● **YOUR INSTRUCTIONS**:
Where a line of the listing below includes the word "fromJson", reproduce that line.

● **DATA**:
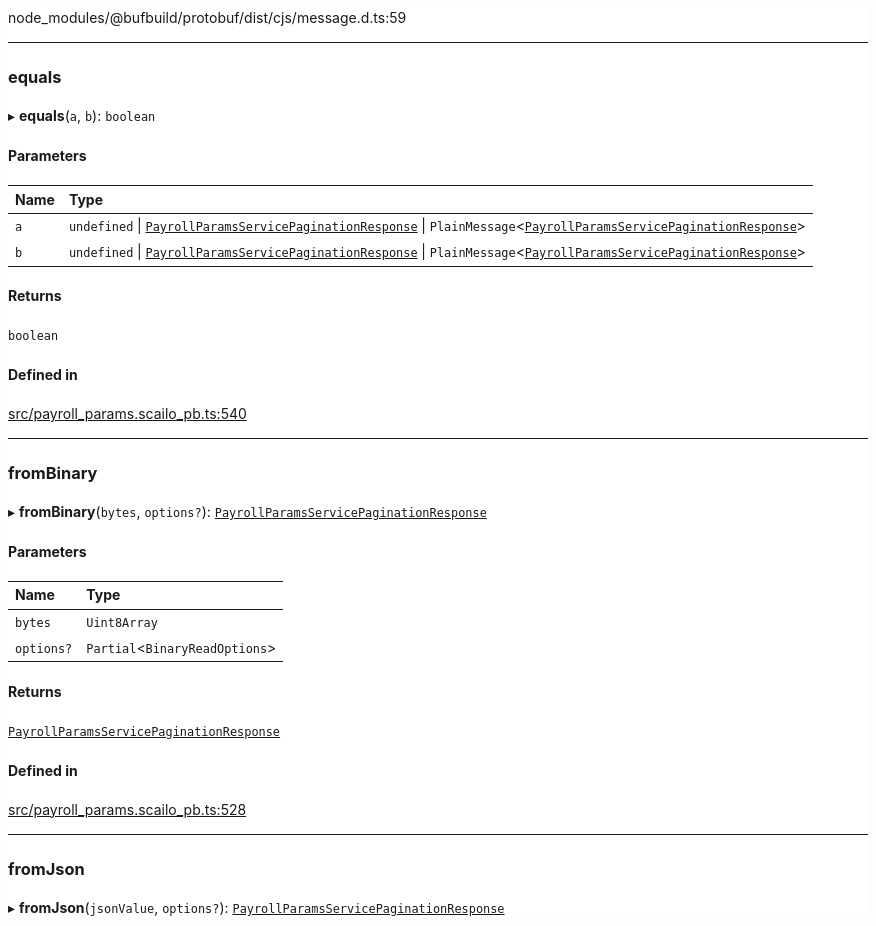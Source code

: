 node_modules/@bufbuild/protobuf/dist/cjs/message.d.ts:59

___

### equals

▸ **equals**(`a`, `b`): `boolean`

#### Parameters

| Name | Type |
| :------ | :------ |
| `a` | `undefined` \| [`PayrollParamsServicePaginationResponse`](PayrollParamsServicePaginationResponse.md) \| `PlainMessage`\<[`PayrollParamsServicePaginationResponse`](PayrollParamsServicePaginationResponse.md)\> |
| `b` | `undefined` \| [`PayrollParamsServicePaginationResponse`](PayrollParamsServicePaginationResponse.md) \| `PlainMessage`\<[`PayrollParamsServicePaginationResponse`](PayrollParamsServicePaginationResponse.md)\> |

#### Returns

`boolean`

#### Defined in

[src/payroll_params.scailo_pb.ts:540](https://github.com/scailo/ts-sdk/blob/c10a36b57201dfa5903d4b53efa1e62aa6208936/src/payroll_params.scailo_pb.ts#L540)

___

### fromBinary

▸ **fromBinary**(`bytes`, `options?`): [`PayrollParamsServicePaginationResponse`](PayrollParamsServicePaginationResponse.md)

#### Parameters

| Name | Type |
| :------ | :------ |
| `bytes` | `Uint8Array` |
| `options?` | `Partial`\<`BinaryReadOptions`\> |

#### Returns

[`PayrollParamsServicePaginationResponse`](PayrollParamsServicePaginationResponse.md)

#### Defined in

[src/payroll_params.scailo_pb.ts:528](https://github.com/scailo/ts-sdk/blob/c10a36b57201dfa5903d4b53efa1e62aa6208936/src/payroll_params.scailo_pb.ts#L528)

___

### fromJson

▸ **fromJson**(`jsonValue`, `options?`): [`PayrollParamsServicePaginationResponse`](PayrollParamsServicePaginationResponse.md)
* * *
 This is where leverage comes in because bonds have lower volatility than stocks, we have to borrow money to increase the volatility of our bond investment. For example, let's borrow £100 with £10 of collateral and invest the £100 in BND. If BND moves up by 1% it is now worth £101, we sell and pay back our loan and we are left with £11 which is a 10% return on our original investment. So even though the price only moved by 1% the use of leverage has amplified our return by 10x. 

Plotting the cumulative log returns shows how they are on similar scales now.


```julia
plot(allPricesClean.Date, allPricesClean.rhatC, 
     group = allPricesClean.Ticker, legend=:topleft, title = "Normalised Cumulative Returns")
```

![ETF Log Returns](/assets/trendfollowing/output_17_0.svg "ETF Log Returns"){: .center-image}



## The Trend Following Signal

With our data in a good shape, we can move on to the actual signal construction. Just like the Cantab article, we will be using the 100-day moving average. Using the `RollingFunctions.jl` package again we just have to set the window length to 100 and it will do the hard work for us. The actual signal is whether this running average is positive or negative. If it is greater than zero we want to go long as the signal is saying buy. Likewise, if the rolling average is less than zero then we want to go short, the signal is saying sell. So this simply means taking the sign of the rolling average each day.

● **ANSWER BELOW**:
### fromJson
▸ **fromJson**(`jsonValue`, `options?`): [`PayrollParamsServicePaginationResponse`](PayrollParamsServicePaginationResponse.md)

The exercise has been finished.